§ About this exercise:
Verbatim reproduction of the entries is required; images must be omitted.

Stored data entries:
= Beginning of Section =

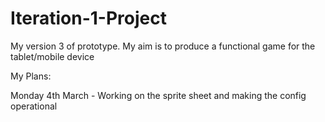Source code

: # Iteration-1-Project
My version 3 of prototype. My aim is to produce a functional game for the tablet/mobile device

My Plans:

Monday 4th March - Working on the sprite sheet and making the config operational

= End of Section =

§ Expected output:
Source code

: # Iteration-1-Project
My version 3 of prototype. My aim is to produce a functional game for the tablet/mobile device

My Plans:

Monday 4th March - Working on the sprite sheet and making the config operational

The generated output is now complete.